··· INPUT ···

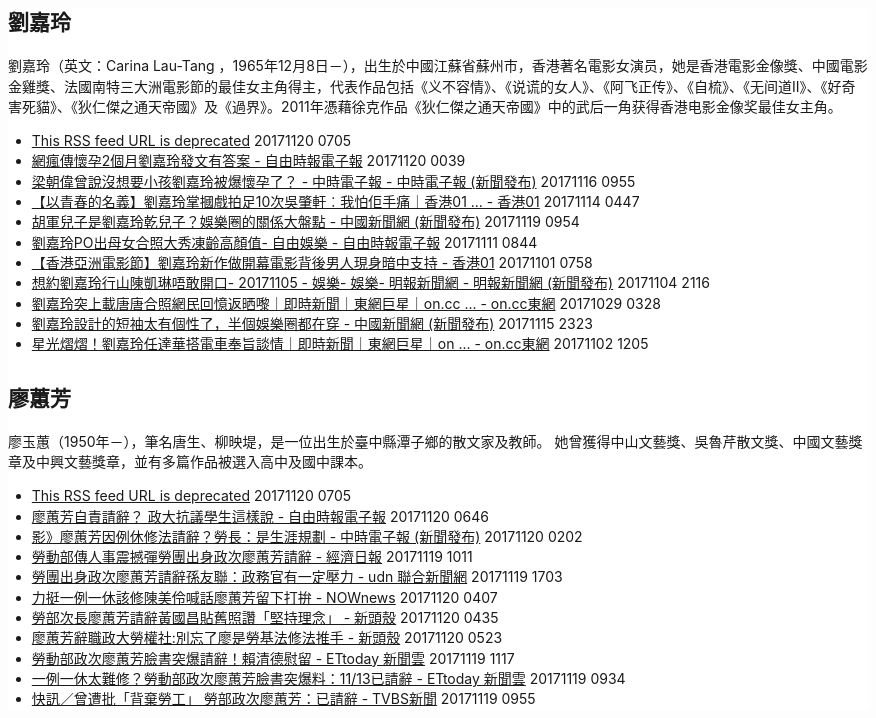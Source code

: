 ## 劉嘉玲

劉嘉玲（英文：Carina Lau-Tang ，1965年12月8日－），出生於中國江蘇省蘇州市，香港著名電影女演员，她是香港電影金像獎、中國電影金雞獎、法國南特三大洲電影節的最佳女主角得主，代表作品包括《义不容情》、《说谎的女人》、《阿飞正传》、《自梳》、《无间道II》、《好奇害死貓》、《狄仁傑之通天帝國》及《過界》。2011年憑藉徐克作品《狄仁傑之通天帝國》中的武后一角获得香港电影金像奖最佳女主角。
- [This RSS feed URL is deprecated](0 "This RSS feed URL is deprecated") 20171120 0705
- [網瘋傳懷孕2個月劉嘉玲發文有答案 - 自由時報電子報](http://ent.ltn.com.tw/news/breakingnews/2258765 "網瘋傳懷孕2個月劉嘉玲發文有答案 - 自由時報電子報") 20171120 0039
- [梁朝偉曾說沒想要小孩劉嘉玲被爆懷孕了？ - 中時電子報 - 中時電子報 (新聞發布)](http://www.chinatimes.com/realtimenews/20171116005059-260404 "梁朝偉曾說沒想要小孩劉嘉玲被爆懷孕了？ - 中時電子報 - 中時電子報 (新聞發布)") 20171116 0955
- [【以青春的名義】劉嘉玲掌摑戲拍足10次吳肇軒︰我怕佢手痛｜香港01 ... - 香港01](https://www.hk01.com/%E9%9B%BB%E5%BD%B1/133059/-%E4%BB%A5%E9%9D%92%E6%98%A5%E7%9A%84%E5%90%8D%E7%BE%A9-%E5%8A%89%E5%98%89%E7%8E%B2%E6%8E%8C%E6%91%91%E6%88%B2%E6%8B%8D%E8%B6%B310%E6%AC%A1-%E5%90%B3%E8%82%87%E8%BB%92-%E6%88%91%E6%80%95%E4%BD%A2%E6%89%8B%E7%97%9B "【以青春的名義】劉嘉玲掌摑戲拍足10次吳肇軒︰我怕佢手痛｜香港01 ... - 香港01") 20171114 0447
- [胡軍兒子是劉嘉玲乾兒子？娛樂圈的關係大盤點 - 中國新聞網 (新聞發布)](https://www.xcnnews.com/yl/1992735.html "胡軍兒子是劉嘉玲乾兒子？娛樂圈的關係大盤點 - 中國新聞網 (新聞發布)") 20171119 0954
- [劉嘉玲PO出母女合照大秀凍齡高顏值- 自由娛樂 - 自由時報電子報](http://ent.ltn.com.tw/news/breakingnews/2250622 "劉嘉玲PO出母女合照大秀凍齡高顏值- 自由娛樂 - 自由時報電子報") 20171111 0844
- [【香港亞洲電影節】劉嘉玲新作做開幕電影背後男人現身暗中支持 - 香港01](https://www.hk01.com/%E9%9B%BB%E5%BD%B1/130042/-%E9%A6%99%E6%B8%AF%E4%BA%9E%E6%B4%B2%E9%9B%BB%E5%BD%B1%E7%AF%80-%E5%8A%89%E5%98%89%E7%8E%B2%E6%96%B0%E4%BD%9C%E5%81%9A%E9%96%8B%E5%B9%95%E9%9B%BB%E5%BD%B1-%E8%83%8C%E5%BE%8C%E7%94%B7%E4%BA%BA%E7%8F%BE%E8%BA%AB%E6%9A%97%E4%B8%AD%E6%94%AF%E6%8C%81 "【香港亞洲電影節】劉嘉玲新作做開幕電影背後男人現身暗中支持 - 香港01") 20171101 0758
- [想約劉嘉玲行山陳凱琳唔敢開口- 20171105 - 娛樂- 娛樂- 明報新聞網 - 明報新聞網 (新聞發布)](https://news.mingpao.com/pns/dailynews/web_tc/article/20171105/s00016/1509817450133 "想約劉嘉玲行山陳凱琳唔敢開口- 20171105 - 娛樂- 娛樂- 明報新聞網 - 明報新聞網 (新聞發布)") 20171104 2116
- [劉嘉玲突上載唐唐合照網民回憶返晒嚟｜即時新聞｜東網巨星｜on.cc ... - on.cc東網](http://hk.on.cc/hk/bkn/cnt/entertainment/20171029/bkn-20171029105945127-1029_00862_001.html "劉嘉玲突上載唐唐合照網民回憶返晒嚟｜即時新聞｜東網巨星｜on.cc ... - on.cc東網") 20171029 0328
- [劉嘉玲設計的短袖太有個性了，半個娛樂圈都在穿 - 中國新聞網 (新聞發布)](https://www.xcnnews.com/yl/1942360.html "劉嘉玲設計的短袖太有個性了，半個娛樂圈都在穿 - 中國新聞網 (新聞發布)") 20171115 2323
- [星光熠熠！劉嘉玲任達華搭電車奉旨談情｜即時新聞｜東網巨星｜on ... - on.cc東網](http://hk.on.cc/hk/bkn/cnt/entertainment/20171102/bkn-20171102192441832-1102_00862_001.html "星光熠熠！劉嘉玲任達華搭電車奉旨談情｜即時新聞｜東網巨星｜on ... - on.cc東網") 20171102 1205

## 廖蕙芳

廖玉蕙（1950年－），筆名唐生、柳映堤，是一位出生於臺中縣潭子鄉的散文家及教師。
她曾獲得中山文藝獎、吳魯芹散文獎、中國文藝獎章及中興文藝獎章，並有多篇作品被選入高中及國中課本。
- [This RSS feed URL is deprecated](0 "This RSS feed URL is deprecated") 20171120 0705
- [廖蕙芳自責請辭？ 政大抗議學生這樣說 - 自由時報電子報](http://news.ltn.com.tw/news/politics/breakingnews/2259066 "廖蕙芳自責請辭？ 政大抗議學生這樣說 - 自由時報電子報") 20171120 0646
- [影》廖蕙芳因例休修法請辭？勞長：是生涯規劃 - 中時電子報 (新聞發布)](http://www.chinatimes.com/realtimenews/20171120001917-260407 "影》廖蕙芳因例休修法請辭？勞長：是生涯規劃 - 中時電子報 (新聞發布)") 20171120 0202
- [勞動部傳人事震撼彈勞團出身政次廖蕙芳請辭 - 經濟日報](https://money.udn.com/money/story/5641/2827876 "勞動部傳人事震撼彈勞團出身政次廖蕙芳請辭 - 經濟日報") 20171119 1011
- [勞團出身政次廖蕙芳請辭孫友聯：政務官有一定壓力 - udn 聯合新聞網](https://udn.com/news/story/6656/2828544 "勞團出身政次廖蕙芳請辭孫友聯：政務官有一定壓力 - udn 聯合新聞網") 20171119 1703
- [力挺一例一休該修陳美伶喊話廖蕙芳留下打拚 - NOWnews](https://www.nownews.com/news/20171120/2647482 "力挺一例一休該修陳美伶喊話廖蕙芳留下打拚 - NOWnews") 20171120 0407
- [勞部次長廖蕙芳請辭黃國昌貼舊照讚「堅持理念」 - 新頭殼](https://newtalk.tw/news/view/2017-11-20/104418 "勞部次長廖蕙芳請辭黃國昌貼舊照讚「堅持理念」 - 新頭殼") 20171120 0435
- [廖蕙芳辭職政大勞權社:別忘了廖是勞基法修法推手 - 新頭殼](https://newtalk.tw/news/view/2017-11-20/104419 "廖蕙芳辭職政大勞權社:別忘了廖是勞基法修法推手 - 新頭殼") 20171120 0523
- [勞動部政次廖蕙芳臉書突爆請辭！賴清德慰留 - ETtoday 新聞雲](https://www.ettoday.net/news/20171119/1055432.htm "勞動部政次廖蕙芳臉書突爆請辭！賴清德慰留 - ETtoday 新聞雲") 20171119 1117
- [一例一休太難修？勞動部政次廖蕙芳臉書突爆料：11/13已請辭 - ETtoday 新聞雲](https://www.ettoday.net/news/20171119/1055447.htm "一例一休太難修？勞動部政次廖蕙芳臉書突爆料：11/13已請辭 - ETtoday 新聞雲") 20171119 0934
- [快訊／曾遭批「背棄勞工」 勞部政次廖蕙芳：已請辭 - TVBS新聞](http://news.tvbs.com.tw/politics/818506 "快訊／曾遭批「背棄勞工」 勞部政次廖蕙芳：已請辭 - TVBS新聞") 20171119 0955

···

▶ [TASK TO CARRY OUT]:
All lines of the entries containing the string "ettoday" must be shown in full.

▶ [OUTPUT FOR THIS TASK]:
- [勞動部政次廖蕙芳臉書突爆請辭！賴清德慰留 - ETtoday 新聞雲](https://www.ettoday.net/news/20171119/1055432.htm "勞動部政次廖蕙芳臉書突爆請辭！賴清德慰留 - ETtoday 新聞雲") 20171119 1117
- [一例一休太難修？勞動部政次廖蕙芳臉書突爆料：11/13已請辭 - ETtoday 新聞雲](https://www.ettoday.net/news/20171119/1055447.htm "一例一休太難修？勞動部政次廖蕙芳臉書突爆料：11/13已請辭 - ETtoday 新聞雲") 20171119 0934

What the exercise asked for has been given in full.